6. Manager responsibilities
Line managers will:
- Complete the 60-minute manager training module (see Sprint 2 file 03).
- Carry the quick-card and use the "Notice → Offer → Document" script.
- Offer the default adjustments without escalation.
- Document only what was agreed, not what was disclosed.
- Escalate to HR or OH where the situation is outside their authority.
Managers will NOT:
- Diagnose menopause or any other condition
- Share a disclosure without the person's explicit consent
- Make assumptions about age, gender, or capability based on symptoms
7. Confidentiality and documentation
Managers document:
- the adjustment agreed
- the date it starts
- the review date
Managers do NOT document:
- symptoms
- diagnoses
- speculation
- any reference to menopause in performance or absence records, unless the person has explicitly consented
8. Risk assessment
{Organisation} will include menopause-related factors in its statutory risk assessment for any role where temperature, PPE, uniform, shift pattern, lone working or toilet access could materially affect someone experiencing the menopause. The risk assessment is reviewed annually and after any reported issue.
9. Sickness absence
Where absence is menopause-related and the person has consented to record it as such, it will be recorded against a dedicated absence code that does NOT count towards trigger points in the standard sickness-absence policy. This protects the person from disciplinary escalation for symptoms that may amount to a disability under the Equality Act 2010.
10. Training
- All people managers complete the 60-min module within 90 days of appointment
- All staff have access to the 45-min affected-staff module on request
- Annual refresher: 30-min update covering any new guidance
11. Review
This policy is reviewed annually by HR and the Menopause Sponsor. The next review date is {Date}.
12. Contact
For questions about this policy: {HR contact}. For confidential support: {EAP number} or {Menopause Sponsor}.
Sign-off
| Role | Name | Date |
|---|---|---|
| Executive sponsor | ||
| HR Director | ||
| Menopause Sponsor |
Worked examples (appendix — keep in DOCX as guidance, remove on publish)
Example A — Office-based
A 51-year-old senior manager discloses to her line manager that hot flushes are making in-person meetings difficult and that brain-fog is affecting her ability to follow long agendas. The line manager offers (a) a desk fan, (b) agenda 24h ahead, (c) permission to take a 5-min break in any meeting longer than 60 min without explanation, (d) the option to reschedule one meeting per week. The line manager documents the four adjustments and the review date (3 months). No symptoms are recorded.

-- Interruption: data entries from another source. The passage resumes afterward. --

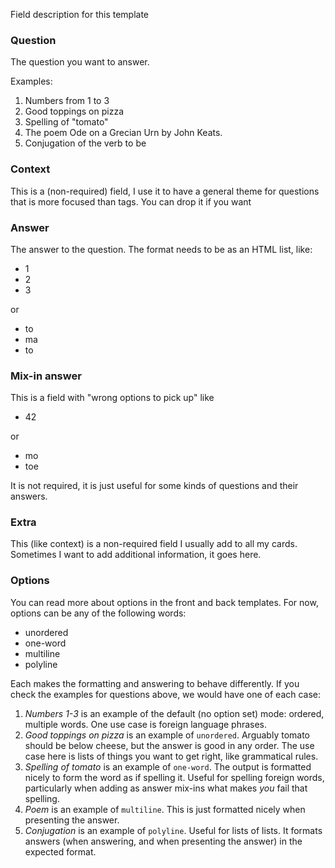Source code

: Field description for this template

### Question

The question you want to answer.

Examples:

1. Numbers from 1 to 3
2. Good toppings on pizza
3. Spelling of "tomato"
4. The poem Ode on a Grecian Urn by John Keats.
5. Conjugation of the verb to be

### Context

This is a (non-required) field, I use it to have a general theme for questions that is more focused than tags. You can drop it if you want

### Answer

The answer to the question. The format needs to be as an HTML list, like:

- 1
- 2
- 3

or

- to
- ma
- to

### Mix-in answer

This is a field with "wrong options to pick up" like

- 42

or

- mo
- toe

It is not required, it is just useful for some kinds of questions and their answers.

### Extra

This (like context) is a non-required field I usually add to all my cards. Sometimes I want to add additional information, it goes here.

### Options

You can read more about options in the front and back templates. For now, options can be any of the following words:

- unordered
- one-word
- multiline
- polyline

Each makes the formatting and answering to behave differently. If you check the examples for questions above, we would have one of each case:

1. _Numbers 1-3_ is an example of the default (no option set) mode: ordered, multiple words. One use case is foreign language phrases.
2. _Good toppings on pizza_ is an example of `unordered`. Arguably tomato should be below cheese, but the answer is good in any order. The use case here is lists of things you want to get right, like grammatical rules.
3. _Spelling of tomato_ is an example of `one-word`. The output is formatted nicely to form the word as if spelling it. Useful for spelling foreign words, particularly when adding as answer mix-ins what makes _you_ fail that spelling.
4. _Poem_ is an example of `multiline`. This is just formatted nicely when presenting the answer.
5. _Conjugation_ is an example of `polyline`. Useful for lists of lists. It formats answers (when answering, and when presenting the answer) in the expected format.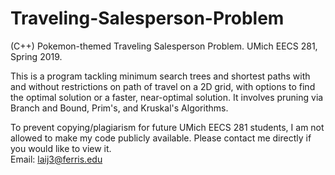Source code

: # Traveling-Salesperson-Problem
(C++) Pokemon-themed Traveling Salesperson Problem. UMich EECS 281, Spring 2019.  
  
This is a program tackling minimum search trees and shortest paths with and without restrictions on path of travel on a 2D grid, with options to find the optimal solution or a faster, near-optimal solution. It involves pruning via Branch and Bound, Prim's, and Kruskal's Algorithms.  
  
To prevent copying/plagiarism for future UMich EECS 281 students, I am not allowed to make my code publicly available. Please contact me directly if you would like to view it.  
Email: laij3@ferris.edu
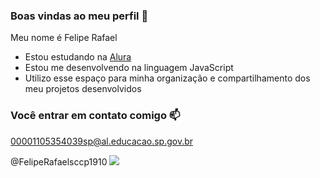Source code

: ### Boas vindas ao meu perfil 🖤

Meu nome é Felipe Rafael

- Estou estudando na [Alura](https://www.alura.com.br)
- Estou me desenvolvendo na linguagem JavaScript
- Utilizo esse espaço para minha organização e compartilhamento dos meu projetos desenvolvidos

### Você entrar em contato comigo 📫

00001105354039sp@al.educacao.sp.gov.br

@FelipeRafaelsccp1910
![](https://media1.tenor.com/m/MCBkr6dWLkUAAAAC/corinthians-rodrigo-garro.gif)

Example B — Operational / shift-based
A 47-year-old warehouse colleague tells their team leader that night shifts have become unmanageable since their symptoms started. The team leader cannot unilaterally change shift patterns; they escalate to HR with the colleague's consent. HR offers a temporary 3-month move to day shifts under the reasonable-adjustment process, with a clear review date. Absence taken in the previous 6 weeks is reclassified to the menopause absence code at the colleague's request.